Er betont die Gesäßmuskulatur und den Quadrizeps, während die Beinrückseite und die Hüftstabilisatoren helfen, den seitlichen Antrieb und die Abwärtsphase zu kontrollieren.
Ist der seitliche Step-Up für Anfänger geeignet?
Ja. Beginne mit einer niedrigen Bank und nur mit dem Körpergewicht, damit du den seitlichen Schritt ohne Springen oder Verdrehen lernen kannst.
Wie hoch sollte die Bank für den seitlichen Step-Up sein?
Verwende eine Höhe, bei der du kontrolliert aufstehen und dein Becken gerade halten kannst. Wenn du dich stark vorbeugen oder mit dem Bodenbein abstoßen musst, ist die Bank zu hoch.
Sollte mein ganzer Fuß auf der Bank bleiben?
Ja. Platziere Ferse und Vorderfuß auf der Bank, damit das Arbeitsbein sauber drücken kann und das Sprunggelenk nicht nach innen knickt.
Warum spüre ich den seitlichen Step-Up im unteren Rücken?
Das bedeutet meistens, dass du deinen Oberkörper verdrehst oder beim Schritt zu weit greifst. Halte deine Rippen über dem Becken und verringere bei Bedarf die Bankhöhe.
Kann ich beim seitlichen Step-Up Kurzhanteln halten?
Das kannst du, sobald die Ausführung mit dem Körpergewicht flüssig ist. Wähle das Gewicht so leicht, dass du den seitlichen Antrieb und das Absenken weiterhin kontrollieren kannst.
Was sollte mein Knie auf der Bankseite tun?
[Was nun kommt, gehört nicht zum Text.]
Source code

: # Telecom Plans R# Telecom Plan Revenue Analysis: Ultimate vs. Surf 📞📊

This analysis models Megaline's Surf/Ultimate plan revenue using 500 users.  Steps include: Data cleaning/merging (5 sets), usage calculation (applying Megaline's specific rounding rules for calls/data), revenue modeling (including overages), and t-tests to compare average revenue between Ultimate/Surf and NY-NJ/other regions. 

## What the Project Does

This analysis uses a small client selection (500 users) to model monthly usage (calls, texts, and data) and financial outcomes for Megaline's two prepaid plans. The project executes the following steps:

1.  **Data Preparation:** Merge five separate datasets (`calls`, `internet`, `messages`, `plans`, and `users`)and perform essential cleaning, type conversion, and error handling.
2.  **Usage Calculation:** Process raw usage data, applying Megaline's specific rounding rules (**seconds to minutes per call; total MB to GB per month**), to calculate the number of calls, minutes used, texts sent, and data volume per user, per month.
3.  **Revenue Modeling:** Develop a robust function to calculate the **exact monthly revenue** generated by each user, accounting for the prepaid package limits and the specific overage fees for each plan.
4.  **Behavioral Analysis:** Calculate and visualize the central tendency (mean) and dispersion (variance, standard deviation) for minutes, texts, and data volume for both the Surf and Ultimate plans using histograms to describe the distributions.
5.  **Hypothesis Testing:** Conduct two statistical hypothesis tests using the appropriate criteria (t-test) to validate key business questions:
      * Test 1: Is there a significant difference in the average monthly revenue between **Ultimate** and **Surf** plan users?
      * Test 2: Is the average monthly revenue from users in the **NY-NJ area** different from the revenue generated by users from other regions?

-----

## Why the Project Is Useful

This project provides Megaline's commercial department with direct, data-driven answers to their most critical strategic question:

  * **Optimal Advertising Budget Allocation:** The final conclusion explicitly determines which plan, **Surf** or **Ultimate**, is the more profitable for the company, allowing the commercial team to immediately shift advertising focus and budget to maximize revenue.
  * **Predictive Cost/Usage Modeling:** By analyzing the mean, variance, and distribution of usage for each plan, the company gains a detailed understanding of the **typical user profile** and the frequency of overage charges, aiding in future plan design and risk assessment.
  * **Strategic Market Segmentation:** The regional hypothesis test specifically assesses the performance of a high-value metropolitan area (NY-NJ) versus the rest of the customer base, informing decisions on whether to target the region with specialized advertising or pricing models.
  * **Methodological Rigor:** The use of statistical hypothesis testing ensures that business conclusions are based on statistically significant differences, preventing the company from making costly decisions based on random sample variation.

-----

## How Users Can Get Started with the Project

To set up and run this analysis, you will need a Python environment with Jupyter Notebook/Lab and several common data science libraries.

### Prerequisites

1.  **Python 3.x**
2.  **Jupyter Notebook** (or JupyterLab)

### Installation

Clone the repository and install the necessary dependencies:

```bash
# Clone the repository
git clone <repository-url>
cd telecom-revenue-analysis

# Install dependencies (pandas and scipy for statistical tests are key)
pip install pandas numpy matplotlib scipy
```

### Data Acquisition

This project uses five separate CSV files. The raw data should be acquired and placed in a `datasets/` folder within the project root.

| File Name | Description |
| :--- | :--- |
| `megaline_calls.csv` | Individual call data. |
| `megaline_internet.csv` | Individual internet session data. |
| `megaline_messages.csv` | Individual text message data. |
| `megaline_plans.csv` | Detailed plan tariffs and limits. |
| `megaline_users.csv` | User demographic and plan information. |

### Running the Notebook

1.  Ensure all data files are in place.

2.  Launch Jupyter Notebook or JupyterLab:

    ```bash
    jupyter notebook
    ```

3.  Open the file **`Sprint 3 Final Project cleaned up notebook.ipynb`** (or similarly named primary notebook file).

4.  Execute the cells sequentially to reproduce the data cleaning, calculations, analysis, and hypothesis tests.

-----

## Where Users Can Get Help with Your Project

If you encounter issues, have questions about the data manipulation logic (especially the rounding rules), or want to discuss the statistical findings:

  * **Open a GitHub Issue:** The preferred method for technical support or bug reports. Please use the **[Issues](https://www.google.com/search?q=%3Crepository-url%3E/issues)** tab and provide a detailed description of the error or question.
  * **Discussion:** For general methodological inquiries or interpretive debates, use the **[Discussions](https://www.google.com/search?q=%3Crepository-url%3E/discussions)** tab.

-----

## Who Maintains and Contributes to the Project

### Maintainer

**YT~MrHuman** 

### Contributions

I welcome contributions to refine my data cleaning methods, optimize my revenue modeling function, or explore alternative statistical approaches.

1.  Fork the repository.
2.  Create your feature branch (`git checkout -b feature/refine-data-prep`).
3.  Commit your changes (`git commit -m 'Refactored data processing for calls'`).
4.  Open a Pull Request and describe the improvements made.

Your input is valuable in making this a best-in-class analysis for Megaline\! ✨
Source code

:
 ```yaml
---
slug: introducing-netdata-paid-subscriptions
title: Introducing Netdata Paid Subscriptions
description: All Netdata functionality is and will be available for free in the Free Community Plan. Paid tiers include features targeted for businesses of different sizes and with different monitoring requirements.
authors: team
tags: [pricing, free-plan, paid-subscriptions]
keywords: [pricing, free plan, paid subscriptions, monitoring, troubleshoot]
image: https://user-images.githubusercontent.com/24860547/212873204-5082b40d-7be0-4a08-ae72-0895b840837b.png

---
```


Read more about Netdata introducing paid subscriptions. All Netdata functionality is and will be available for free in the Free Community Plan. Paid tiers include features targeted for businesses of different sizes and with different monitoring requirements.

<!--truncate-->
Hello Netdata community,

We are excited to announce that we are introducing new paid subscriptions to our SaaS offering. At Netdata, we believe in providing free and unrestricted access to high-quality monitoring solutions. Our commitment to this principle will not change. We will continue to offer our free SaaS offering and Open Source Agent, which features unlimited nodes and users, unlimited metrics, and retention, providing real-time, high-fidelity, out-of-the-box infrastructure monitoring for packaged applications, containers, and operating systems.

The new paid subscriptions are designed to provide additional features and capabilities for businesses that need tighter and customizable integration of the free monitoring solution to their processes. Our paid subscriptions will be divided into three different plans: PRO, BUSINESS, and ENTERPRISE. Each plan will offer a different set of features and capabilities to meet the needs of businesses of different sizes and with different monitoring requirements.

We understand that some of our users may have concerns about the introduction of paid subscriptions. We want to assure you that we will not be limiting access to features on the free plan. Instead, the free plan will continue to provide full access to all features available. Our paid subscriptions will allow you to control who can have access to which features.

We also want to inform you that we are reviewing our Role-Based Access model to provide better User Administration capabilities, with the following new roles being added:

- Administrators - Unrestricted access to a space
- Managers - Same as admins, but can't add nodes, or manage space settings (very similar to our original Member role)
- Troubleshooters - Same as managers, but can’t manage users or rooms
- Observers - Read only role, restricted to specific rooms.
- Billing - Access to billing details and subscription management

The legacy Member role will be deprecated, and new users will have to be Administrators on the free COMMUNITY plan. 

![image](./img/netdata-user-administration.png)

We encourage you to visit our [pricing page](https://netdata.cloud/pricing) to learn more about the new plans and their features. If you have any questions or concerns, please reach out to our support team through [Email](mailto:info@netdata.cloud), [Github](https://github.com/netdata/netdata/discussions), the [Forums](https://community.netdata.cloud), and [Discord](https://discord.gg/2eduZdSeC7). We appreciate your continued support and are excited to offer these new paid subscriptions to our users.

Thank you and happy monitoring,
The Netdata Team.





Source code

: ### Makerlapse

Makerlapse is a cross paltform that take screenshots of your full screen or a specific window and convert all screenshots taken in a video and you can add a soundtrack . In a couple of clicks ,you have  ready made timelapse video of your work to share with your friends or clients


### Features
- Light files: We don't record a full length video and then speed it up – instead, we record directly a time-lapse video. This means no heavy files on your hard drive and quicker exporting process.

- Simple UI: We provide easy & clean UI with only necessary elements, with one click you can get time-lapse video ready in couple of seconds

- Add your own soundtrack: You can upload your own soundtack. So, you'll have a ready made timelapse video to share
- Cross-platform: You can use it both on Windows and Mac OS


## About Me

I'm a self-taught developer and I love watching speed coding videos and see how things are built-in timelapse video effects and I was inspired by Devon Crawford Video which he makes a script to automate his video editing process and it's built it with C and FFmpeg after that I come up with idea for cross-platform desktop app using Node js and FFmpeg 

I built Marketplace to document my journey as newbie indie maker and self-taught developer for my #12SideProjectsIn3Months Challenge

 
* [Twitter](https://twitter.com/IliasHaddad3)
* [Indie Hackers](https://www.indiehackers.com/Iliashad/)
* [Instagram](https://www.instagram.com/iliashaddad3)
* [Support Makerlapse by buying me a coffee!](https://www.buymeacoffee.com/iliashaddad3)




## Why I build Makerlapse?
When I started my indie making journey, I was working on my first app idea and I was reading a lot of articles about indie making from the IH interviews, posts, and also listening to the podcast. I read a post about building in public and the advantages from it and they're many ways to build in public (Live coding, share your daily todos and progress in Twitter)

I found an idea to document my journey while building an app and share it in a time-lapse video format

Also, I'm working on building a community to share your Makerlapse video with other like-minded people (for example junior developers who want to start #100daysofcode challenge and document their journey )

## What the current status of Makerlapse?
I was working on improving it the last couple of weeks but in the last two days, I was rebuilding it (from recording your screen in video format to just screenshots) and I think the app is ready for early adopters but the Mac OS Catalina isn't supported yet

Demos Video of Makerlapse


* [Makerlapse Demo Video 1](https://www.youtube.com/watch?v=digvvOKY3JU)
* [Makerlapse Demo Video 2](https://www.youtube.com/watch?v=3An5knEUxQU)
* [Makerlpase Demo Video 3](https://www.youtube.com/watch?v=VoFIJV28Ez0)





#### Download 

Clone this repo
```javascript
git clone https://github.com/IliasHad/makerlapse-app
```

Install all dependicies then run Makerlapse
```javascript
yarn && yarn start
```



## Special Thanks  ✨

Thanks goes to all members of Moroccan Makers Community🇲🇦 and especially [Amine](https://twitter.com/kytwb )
Es sollte über die mittleren Zehen laufen und nicht nach innen einknicken. Wenn es nach innen driftet, verlangsame das Tempo und verwende eine niedrigere Stufe.
Ist der seitliche Step-Up eher eine Gesäß- oder Quadrizepsübung?
Er trainiert beides. Ein leicht nach vorne geneigter Oberkörper und eine tiefere Hüftbeugung beanspruchen meist stärker das Gesäß, während ein aufrechterer Oberkörper den Fokus mehr auf den Quadrizeps verlagert.